Distribution was always the thesis behind corporate chains, the pattern this publication mapped when the land grab formed; week one was the thesis producing a data point.
Built for BlackRock, opened by degens
The gap between the chain’s marketing and its usage deserves direct examination, because it is the week’s real story and it is more strategic than embarrassing.
What Robinhood built is legible in the architecture. The chain is a permissionless Arbitrum Orbit layer 2 with the RWA stack bolted in from day one: 95 stock tokens with Chainlink price feeds and proof-of-reserve, a dedicated zero-fee stock DEX, Uniswap deploying a flagship AMM as core public liquidity, lending markets where equity tokens post as collateral, and wallet distribution across 120 countries. It is, structurally, the most complete attempt yet at the thing crypto has promised for years: equities as composable on-chain assets rather than walled tokens.
What the chain hosted in week one is equally legible: memecoin launches and rotation, farmed lending deposits, points-and-yield tourism. And the company’s response was the telling part: no distancing, no dismay. The CEO publicly courted the degen crowd, the 7% DeFi yield was aimed squarely at capital that follows incentives, and a perps venue pledged $11 million of its token to Robinhood users with doubled points for wallet trading. Robinhood, whose original business was built on making speculation frictionless for retail, understands with complete clarity what its crypto peers learned expensively: chains do not bootstrap on institutional assets, because institutions arrive last. They bootstrap on speculation, because speculators arrive first, generate the fees, stress-test the infrastructure, and produce the activity metrics that make the institutional sales deck credible. The memecoin casino is not a corruption of the RWA strategy. It is its funding round.
The precedent is Base, which launched amid a memecoin frenzy widely mocked at the time and converted the initial degen wave into the largest corporate-chain economy in crypto. The counter-precedents are the dozens of incentive-launched L2s whose mercenary capital departed with the emissions, leaving ghost chains with impressive cumulative-volume screenshots. Which path Robinhood Chain walks is precisely what the next quarter’s data decides, and the fork between the paths runs through one question: whether anything on the chain gives the tourists a reason to become residents.
The stack underneath: what was actually shipped
Beneath the launch-week noise sits an architecture worth cataloguing precisely, because it is the part that persists after the tourists rotate, and several of its choices are quietly consequential.

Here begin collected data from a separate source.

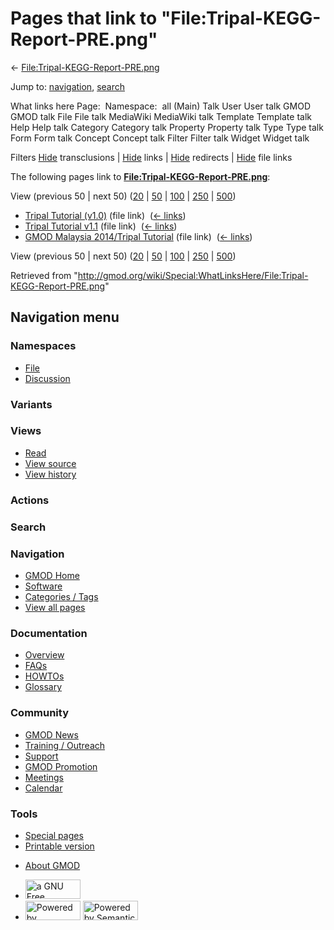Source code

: <div id="mw-page-base" class="noprint">

</div>

<div id="mw-head-base" class="noprint">

</div>

<div id="content" class="mw-body" role="main">

<span id="top"></span>

<div id="mw-js-message" style="display:none;">

</div>



# <span dir="auto">Pages that link to "File:Tripal-KEGG-Report-PRE.png"</span>

<div id="bodyContent">

<div id="contentSub">

←
[File:Tripal-KEGG-Report-PRE.png](/wiki/File:Tripal-KEGG-Report-PRE.png "File:Tripal-KEGG-Report-PRE.png")

</div>

<div id="jump-to-nav" class="mw-jump">

Jump to: [navigation](#mw-navigation), [search](#p-search)

</div>

<div id="mw-content-text">

What links here Page:  Namespace:  all (Main) Talk User User talk GMOD
GMOD talk File File talk MediaWiki MediaWiki talk Template Template talk
Help Help talk Category Category talk Property Property talk Type Type
talk Form Form talk Concept Concept talk Filter Filter talk Widget
Widget talk

Filters
[Hide](/mediawiki/index.php?title=Special:WhatLinksHere/File:Tripal-KEGG-Report-PRE.png&hidetrans=1 "Special:WhatLinksHere/File:Tripal-KEGG-Report-PRE.png")
transclusions \|
[Hide](/mediawiki/index.php?title=Special:WhatLinksHere/File:Tripal-KEGG-Report-PRE.png&hidelinks=1 "Special:WhatLinksHere/File:Tripal-KEGG-Report-PRE.png")
links \|
[Hide](/mediawiki/index.php?title=Special:WhatLinksHere/File:Tripal-KEGG-Report-PRE.png&hideredirs=1 "Special:WhatLinksHere/File:Tripal-KEGG-Report-PRE.png")
redirects \|
[Hide](/mediawiki/index.php?title=Special:WhatLinksHere/File:Tripal-KEGG-Report-PRE.png&hideimages=1 "Special:WhatLinksHere/File:Tripal-KEGG-Report-PRE.png")
file links

The following pages link to
**[File:Tripal-KEGG-Report-PRE.png](/wiki/File:Tripal-KEGG-Report-PRE.png "File:Tripal-KEGG-Report-PRE.png")**:

View (previous 50 \| next 50)
([20](/mediawiki/index.php?title=Special:WhatLinksHere/File:Tripal-KEGG-Report-PRE.png&limit=20 "Special:WhatLinksHere/File:Tripal-KEGG-Report-PRE.png")
\|
[50](/mediawiki/index.php?title=Special:WhatLinksHere/File:Tripal-KEGG-Report-PRE.png&limit=50 "Special:WhatLinksHere/File:Tripal-KEGG-Report-PRE.png")
\|
[100](/mediawiki/index.php?title=Special:WhatLinksHere/File:Tripal-KEGG-Report-PRE.png&limit=100 "Special:WhatLinksHere/File:Tripal-KEGG-Report-PRE.png")
\|
[250](/mediawiki/index.php?title=Special:WhatLinksHere/File:Tripal-KEGG-Report-PRE.png&limit=250 "Special:WhatLinksHere/File:Tripal-KEGG-Report-PRE.png")
\|
[500](/mediawiki/index.php?title=Special:WhatLinksHere/File:Tripal-KEGG-Report-PRE.png&limit=500 "Special:WhatLinksHere/File:Tripal-KEGG-Report-PRE.png"))

- [Tripal Tutorial
  (v1.0)](/wiki/Tripal_Tutorial_(v1.0) "Tripal Tutorial (v1.0)") (file
  link) ‎ <span class="mw-whatlinkshere-tools">([←
  links](/mediawiki/index.php?title=Special:WhatLinksHere&target=Tripal+Tutorial+%28v1.0%29 "Special:WhatLinksHere"))</span>
- [Tripal Tutorial
  v1.1](/wiki/Tripal_Tutorial_v1.1 "Tripal Tutorial v1.1") (file link) ‎
  <span class="mw-whatlinkshere-tools">([←
  links](/mediawiki/index.php?title=Special:WhatLinksHere&target=Tripal+Tutorial+v1.1 "Special:WhatLinksHere"))</span>
- [GMOD Malaysia 2014/Tripal
  Tutorial](/wiki/GMOD_Malaysia_2014/Tripal_Tutorial "GMOD Malaysia 2014/Tripal Tutorial")
  (file link) ‎ <span class="mw-whatlinkshere-tools">([←
  links](/mediawiki/index.php?title=Special:WhatLinksHere&target=GMOD+Malaysia+2014%2FTripal+Tutorial "Special:WhatLinksHere"))</span>

View (previous 50 \| next 50)
([20](/mediawiki/index.php?title=Special:WhatLinksHere/File:Tripal-KEGG-Report-PRE.png&limit=20 "Special:WhatLinksHere/File:Tripal-KEGG-Report-PRE.png")
\|
[50](/mediawiki/index.php?title=Special:WhatLinksHere/File:Tripal-KEGG-Report-PRE.png&limit=50 "Special:WhatLinksHere/File:Tripal-KEGG-Report-PRE.png")
\|
[100](/mediawiki/index.php?title=Special:WhatLinksHere/File:Tripal-KEGG-Report-PRE.png&limit=100 "Special:WhatLinksHere/File:Tripal-KEGG-Report-PRE.png")
\|
[250](/mediawiki/index.php?title=Special:WhatLinksHere/File:Tripal-KEGG-Report-PRE.png&limit=250 "Special:WhatLinksHere/File:Tripal-KEGG-Report-PRE.png")
\|
[500](/mediawiki/index.php?title=Special:WhatLinksHere/File:Tripal-KEGG-Report-PRE.png&limit=500 "Special:WhatLinksHere/File:Tripal-KEGG-Report-PRE.png"))

</div>

<div class="printfooter">

Retrieved from
"<http://gmod.org/wiki/Special:WhatLinksHere/File:Tripal-KEGG-Report-PRE.png>"

</div>

<div id="catlinks" class="catlinks catlinks-allhidden">

</div>

<div class="visualClear">

</div>

</div>

</div>

<div id="mw-navigation">

## Navigation menu

<div id="mw-head">



<div id="left-navigation">

<div id="p-namespaces" class="vectorTabs" role="navigation"
aria-labelledby="p-namespaces-label">

### Namespaces

- <span id="ca-nstab-image"><a href="/wiki/File:Tripal-KEGG-Report-PRE.png" accesskey="c"
  title="View the file page [c]">File</a></span>
- <span id="ca-talk"><a
  href="/mediawiki/index.php?title=File_talk:Tripal-KEGG-Report-PRE.png&amp;action=edit&amp;redlink=1"
  accesskey="t"
  title="Discussion about the content page [t]">Discussion</a></span>

</div>

<div id="p-variants" class="vectorMenu emptyPortlet" role="navigation"
aria-labelledby="p-variants-label">

### 

### Variants[](#)

<div class="menu">

</div>

</div>

</div>

<div id="right-navigation">

<div id="p-views" class="vectorTabs" role="navigation"
aria-labelledby="p-views-label">

### Views

- <span id="ca-view">[Read](/wiki/File:Tripal-KEGG-Report-PRE.png)</span>
- <span id="ca-viewsource"><a
  href="/mediawiki/index.php?title=File:Tripal-KEGG-Report-PRE.png&amp;action=edit"
  accesskey="e" title="This page is protected.
  You can view its source [e]">View source</a></span>
- <span id="ca-history"><a
  href="/mediawiki/index.php?title=File:Tripal-KEGG-Report-PRE.png&amp;action=history"
  accesskey="h" title="Past revisions of this page [h]">View history</a></span>

</div>

<div id="p-cactions" class="vectorMenu emptyPortlet" role="navigation"
aria-labelledby="p-cactions-label">

### Actions[](#)

<div class="menu">

</div>

</div>

<div id="p-search" role="search">

### Search

<div id="simpleSearch">

</div>

</div>

</div>

</div>

<div id="mw-panel">

<div id="p-logo" role="banner">

<a href="/wiki/Main_Page"
style="background-image: url(http://gmod.org/images/GMOD-cogs.png);"
title="Visit the main page"></a>

</div>

<div id="p-Navigation" class="portal" role="navigation"
aria-labelledby="p-Navigation-label">

### Navigation

<div class="body">

- <span id="n-GMOD-Home">[GMOD Home](/wiki/Main_Page)</span>
- <span id="n-Software">[Software](/wiki/GMOD_Components)</span>
- <span id="n-Categories-.2F-Tags">[Categories /
  Tags](/wiki/Categories)</span>
- <span id="n-View-all-pages">[View all
  pages](/wiki/Special:AllPages)</span>

</div>

</div>

<div id="p-Documentation" class="portal" role="navigation"
aria-labelledby="p-Documentation-label">

### Documentation

<div class="body">

- <span id="n-Overview">[Overview](/wiki/Overview)</span>
- <span id="n-FAQs">[FAQs](/wiki/Category:FAQ)</span>
- <span id="n-HOWTOs">[HOWTOs](/wiki/Category:HOWTO)</span>
- <span id="n-Glossary">[Glossary](/wiki/Glossary)</span>

</div>

</div>

<div id="p-Community" class="portal" role="navigation"
aria-labelledby="p-Community-label">

### Community

<div class="body">

- <span id="n-GMOD-News">[GMOD News](/wiki/GMOD_News)</span>
- <span id="n-Training-.2F-Outreach">[Training /
  Outreach](/wiki/Training_and_Outreach)</span>
- <span id="n-Support">[Support](/wiki/Support)</span>
- <span id="n-GMOD-Promotion">[GMOD
  Promotion](/wiki/GMOD_Promotion)</span>
- <span id="n-Meetings">[Meetings](/wiki/Meetings)</span>
- <span id="n-Calendar">[Calendar](/wiki/Calendar)</span>

</div>

</div>

<div id="p-tb" class="portal" role="navigation"
aria-labelledby="p-tb-label">

### Tools

<div class="body">

- <span id="t-specialpages"><a href="/wiki/Special:SpecialPages" accesskey="q"
  title="A list of all special pages [q]">Special pages</a></span>
- <span id="t-print"><a
  href="/mediawiki/index.php?title=Special:WhatLinksHere/File:Tripal-KEGG-Report-PRE.png&amp;printable=yes"
  rel="alternate" accesskey="p"
  title="Printable version of this page [p]">Printable version</a></span>

</div>

</div>

</div>

</div>

<div id="footer" role="contentinfo">

- <span id="footer-places-about">[About
  GMOD](/wiki/GMOD:About "GMOD:About")</span>

<!-- -->

- <span id="footer-copyrightico">[<img src="http://www.gnu.org/graphics/gfdl-logo-small.png" width="88"
  height="31" alt="a GNU Free Documentation License" />](http://www.gnu.org/licenses/fdl-1.3.html)</span>
- <span id="footer-poweredbyico">[<img src="/mediawiki/skins/common/images/poweredby_mediawiki_88x31.png"
  width="88" height="31" alt="Powered by MediaWiki" />](//www.mediawiki.org/)
  [<img
  src="/mediawiki/extensions/SemanticMediaWiki/includes/../resources/images/smw_button.png"
  width="88" height="31" alt="Powered by Semantic MediaWiki" />](https://www.semantic-mediawiki.org/wiki/Semantic_MediaWiki)</span>

<div style="clear:both">

</div>

</div>
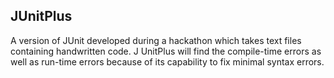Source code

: ## JUnitPlus
A version of JUnit developed during a hackathon which takes text files containing handwritten code. J
UnitPlus will find the compile-time errors as well as run-time errors because of its capability to 
fix minimal syntax errors.
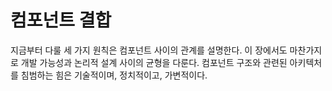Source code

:# **컴포넌트 결합**  
지금부터 다룰 세 가지 원칙은 컴포넌트 사이의 관계를 설명한다. 이 장에서도 마찬가지로 개발 가능성과 논리적 설계 사이의 균형을 다룬다. 컴포넌트 
구조와 관련된 아키텍처를 침범하는 힘은 기술적이며, 정치적이고, 가변적이다.  
  
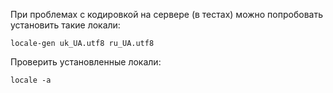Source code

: При проблемах с кодировкой на сервере (в тестах) можно попробовать установить такие локали:

    locale-gen uk_UA.utf8 ru_UA.utf8

Проверить установленные локали:

    locale -a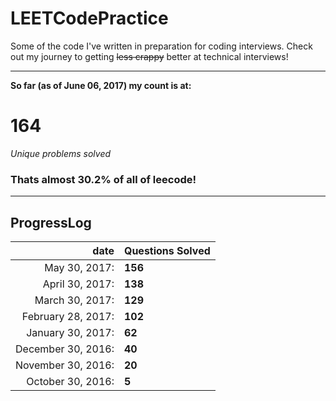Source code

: # LEETCodePractice
Some of the code I've written in preparation for coding interviews. Check out my journey to getting ~~less crappy~~ better at technical interviews!

___

**So far (as of June 06, 2017) my count is at:**   
# 164
*Unique problems solved* 
### Thats almost 30.2% of all of leecode! 
___
## ProgressLog  
| date | Questions Solved |   
| -: | :- |   
| May 30, 2017: | **156** |   
| April 30, 2017: | **138** |   
| March 30, 2017: | **129** |   
| February 28, 2017: | **102** |   
| January 30, 2017: | **62** |   
| December 30, 2016: | **40** |   
| November 30, 2016: | **20** |   
| October 30, 2016: | **5**  |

The base decision is Arbitrum Orbit: Robinhood Chain is a permissionless Ethereum layer 2 using Arbitrum’s technology, settling to Ethereum for security, launched to mainnet after a February testnet that processed millions of transactions.
Permissionless matters here more than the marketing admits: any developer can deploy on the chain without Robinhood’s approval, which is why the memecoin economy could appear on day one uninvited, and it is also the property that separates this launch from the private-chain experiments banks have run for a decade.
Robinhood chose to build a public place it does not fully control, accepting the degen influx as the price of credibility with the DeFi protocols whose presence, Uniswap, Morpho, 1inch, Lighter, Arcus from the dYdX team, constitutes the actual product shelf.
The asset layer is the differentiator: 95 stock tokens at launch, NVDA, GOOG, AAPL among them, issued by Robinhood, priced and bridged by Chainlink’s oracle and cross-chain infrastructure with proof-of-reserve attestation, custodied through BitGo integration, and tradable through a zero-fee dedicated stock DEX alongside the general-purpose venues. The design collapses the historical trade-off of tokenized equities, offshore issuers with thin trust versus onshore institutions with no distribution, by putting a regulated, household-name broker behind the issuance and 28 million existing customers behind the demand, in 120 countries at launch. Every previous stock-token attempt failed on one of those two legs.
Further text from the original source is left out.